How to Train Your Dragon: an interview with the director

Dean DeBloisOK, *this* is embarrassing. I did this interview ages ago and ran out of time to post it before the movie came out. Then the DVD came out and I was all, "Oh! I'll post it for that." And I ran out of time again and it sort of seemed awkward to just shove it out there at any old time.

But I really do want to share some of the things Dean DeBlois said about making the movie, because they're useful for people working on stories. Also, the movie was very, very good.

Confession: I was skeptical about it initially. The trailers made it seem not particularly special--and quite a bit different from the book. The movie, however, was very well made, with a taut story, nicely developed characters, and a satisfying ending. It was also funny without being gimmicky or overly reliant on current pop-culture references, so I know this movie is one I'll like seeing repeatedly.

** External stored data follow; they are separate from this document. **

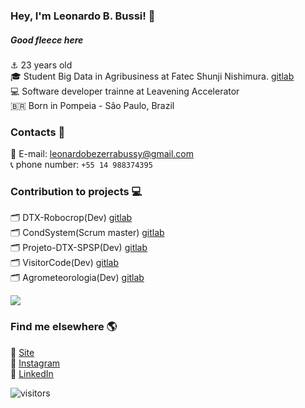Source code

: ### Hey, I'm Leonardo B. Bussi! 🖖


##### Good fleece here

⚓️ 23 years old <br>
🎓 Student Big Data in Agribusiness at Fatec Shunji Nishimura. [gitlab](https://gitlab.com/bdag/) <br>
💻 Software developer trainne at Leavening Accelerator <br>
🇧🇷 Born in Pompeia - São Paulo, Brazil <br>

### Contacts 📱

📨 E-mail: leonardobezerrabussy@gmail.com <br>
📞 phone number: ` +55 14 988374395 ` <br>

### Contribution to projects 💻

🗂 DTX-Robocrop(Dev) [gitlab](https://gitlab.com/dtx-robocrop) <br>
🗂 CondSystem(Scrum master) [gitlab](https://gitlab.com/bdag/condsystem) <br>
🗂 Projeto-DTX-SPSP(Dev) [gitlab](https://gitlab.com/BDAg/Projeto-DTX-SPSP) <br>
🗂 VisitorCode(Dev) [gitlab](https://gitlab.com/BDAg/qrcodevisits) <br>
🗂 Agrometeorologia(Dev) [gitlab](https://gitlab.com/BDAg/Agrometeorologia) <br>


  <img align="center" src="https://github-readme-stats.anuraghazra1.vercel.app/api/top-langs/?username=leonardobussi&layout=compact&theme=dracula" />


### Find me elsewhere 🌎

🚀 [Site](https://leonardobussi.github.io) <br>
📸 [Instagram](https://instagram.com/bussi_leo) <br>
💼 [LinkedIn](https://www.linkedin.com/in/leonardobbussi/) <br>


![visitors](https://visitor-badge.laobi.icu/badge?page_id=leonardobussi.leonardobussi)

In making the movie, DeBlois veered from the source material, a book series by Cressida Cowell. In the books, the dragon is small, and the story is largely about the relationship of Hiccup, the hero, and his runt dragon. Initially, this is where they started with the movie, DeBlois said. But the story didn't work for the screen.

"It was small stakes," DeBlois said. "Every version of that yielded to a very young-feeling film." This didn't work for Dreamworks. It narrows the audience. As DeBlois put it, "Disney makes films for the child in every adult. Dreamworks makes films for the adult in every child."

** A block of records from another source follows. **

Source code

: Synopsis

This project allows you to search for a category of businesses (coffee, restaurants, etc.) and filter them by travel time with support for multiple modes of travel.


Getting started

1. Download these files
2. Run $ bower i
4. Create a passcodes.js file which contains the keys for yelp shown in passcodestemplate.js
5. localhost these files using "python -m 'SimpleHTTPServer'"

To me, there are two interesting points tied up in this decision:

- How big are the stakes of the story? You can make a story feel bigger by putting the world in the balance. But a story can also feel big when the conflict between two characters is big--though to a lesser extent. The most resonant stories, or at least the most commercial ones, have both high stakes and significant conflict: not just between the protagonist and antagonist, but also the protagonist and his or her friends. Harry Potter is a great example of this.

- What's the central emotional experience of the story? The child-in-every-adult aspiration probably points to a sense of wonder. I think that's what adults most miss about being children. It's the night-before-Christmas feeling. The school's-out-for-summer feeling. We don't experience that anymore, and it can make us twitch with nostalgia. In contrast, the adut-in-every-child aspiration is probably more nuanced. Many kids feel frustrated by their relative lack of power. They're not in charge of what they eat, where they go, what they wear. They feel capable of doing more than they get to. They have big dreams. They have loving, fully breakable hearts.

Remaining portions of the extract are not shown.